Ransomware operator LeakNet is going large. Well, they’re scaling up, and at the same time, they’re changing tactics.  

Among the techniques introduced are a new initial access path and a new loader technique, according to an analysis by ReliaQuest. 

“‘ClickFix’ lures hosted on compromised websites and a Deno-based, in-memory loader that most security tools won’t catch. No matter how it gets in, LeakNet then follows the same post-exploitation steps: Execution, lateral movement, and payload staging,” ReliaQuest’s analysis found.  

The researchers pointed to two key developments—the first being their high confidence that LeakNet is using the ClickFix social engineering technique, with fake error prompts to convince users to manually run malicious commands through legitimate but compromised websites. That’s a departure from the operator’s previous use of initial access brokers (IABs) to grab stolen credentials. Instead, the group is shifting toward running its own campaigns directly, the researchers said.  

They also found that the group is using a staged, stealthy Deno-based command-and-control (C2) loader built on a JavaScript/TypeScript runtime, which is similar to Node.js.
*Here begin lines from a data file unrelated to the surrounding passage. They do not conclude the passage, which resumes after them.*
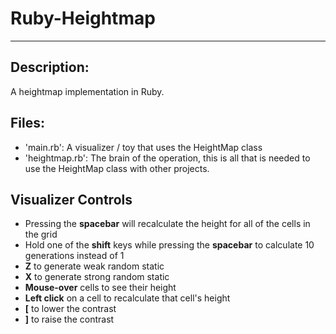 # Ruby-Heightmap #
***

## Description: ##

A heightmap implementation in Ruby.


## Files: ##

-  'main.rb': A visualizer / toy that uses the HeightMap class
-  'heightmap.rb': The brain of the operation, this is all that is needed to use the HeightMap class with other projects.

## Visualizer Controls ##

-  Pressing the **spacebar** will recalculate the height for all of the cells in the grid
-  Hold one of the **shift** keys while pressing the **spacebar** to calculate 10 generations instead of 1
-  **Z** to generate weak random static
-  **X** to generate strong random static
-  **Mouse-over** cells to see their height
-  **Left click** on a cell to recalculate that cell's height
-  **[** to lower the contrast
-  **]** to raise the contrast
The Deno loader executes payloads primarily in memory, the researchers noted. 

“The key takeaway here is that both entry paths lead to the same repeatable post-exploitation sequence every time,” the analysis showed. 

That’s good news for defenders, the researchers say, because it gives them “something concrete to work with: known behaviors you can detect and disrupt at each stage, well before ransomware deployment, regardless of how LeakNet got in.” 

This operational consistency “makes the group’s behavior predictable—and if you recognize the sequence, you can disrupt it even when the entry point changes,” the report said. “Because the same tools and techniques show up across every incident, a handful of well-placed behavioral detections can cover the entire known attack surface.” 

The evolution of LeakNet “underscores a broader, concerning shift toward sophisticated evasion techniques that co-opt legitimate infrastructure,” says Jason Soroko, senior fellow at Sectigo.  

Organizations, Soroko says, “must recognize that LeakNet is bypassing traditional security perimeters by adopting a ‘bring your own runtime’ (BYOR) strategy.” 

What is being seen “with LeakNet is an evolution of trends that have been building for several years, now combined into a more efficient and scalable model,” says Shane Barney, CISO at Keeper Security.  

“The shift away from relying on initial access brokers toward generating access through techniques like ClickFix expands the potential victim pool and removes a traditional constraint on ransomware operations,” says Barney. “At the same time, the use of legitimate runtimes and in-memory execution reflects a continued move toward blending into normal system activity rather than introducing clearly malicious tools.” 

The deployment of “a legitimate Deno executable to run a base-64 encoded payload which works in-memory, and coupling this with deceptive ‘ClickFix’ lures hosted on compromised but otherwise trusted websites” neutralizes standard file-based detection mechanisms, Soroko says.  

“The insight from this analysis is not the novelty of the initial access vector, but how much the adversary stuck to their subsequent playbook—regardless of how the perimeter is breached, the attack funnels into the same post-exploitation sequence every time,” says Soroko. 

Since LeakNet “is shortening the path from initial access to lateral movement by relying less on IABs and running its own ClickFix lures,” ReliaQuest recommends organizations take actions that focus on preventing initial access and lateral movement, such as: 

Blocking Newly Registered Domains: C2 domains spun up associated with this campaign are usually only a few weeks old. Newly registered domains are rarely needed for business operations and have a big effect on making it harder for threat actors to spin up new infrastructure.  

Blocking users from using Win-R: Regular non-technical users should not have access to run Win-R on their Windows Workstation.  

Preventing PsExec from unauthorized users: Regular non-technical users should not have access to run PsExec. Create a Group Policy Object (GPO) to block its use and only allow authorized admins.  

While none of the elements “are new on their own,” says Barney, “what stands out is the consistency. Regardless of how access is gained, the same post-compromise pattern appears, which gives defenders something concrete to detect and disrupt.” 

He says that the findings reinforce the need for security teams “to operate from an assumption of breach and build controls that limit what an attacker can do once access is established.” 

Prevention, in this context, he explains, “is about reducing freedom of movement. That means restricting access to administrative tools, enforcing least-privilege by default and ensuring elevated access is time-bound and tightly controlled. If an attacker can’t execute freely, move laterally or reach additional systems, the attack breaks down before it reaches impact.” 

Barney recommends defenders prioritize “making sure access is appropriate, limited and consistently enforced,” noting that “when access is over-permissioned or broadly available, attackers inherit that same reach” but “when it’s constrained and controlled, their ability to progress is significantly reduced.”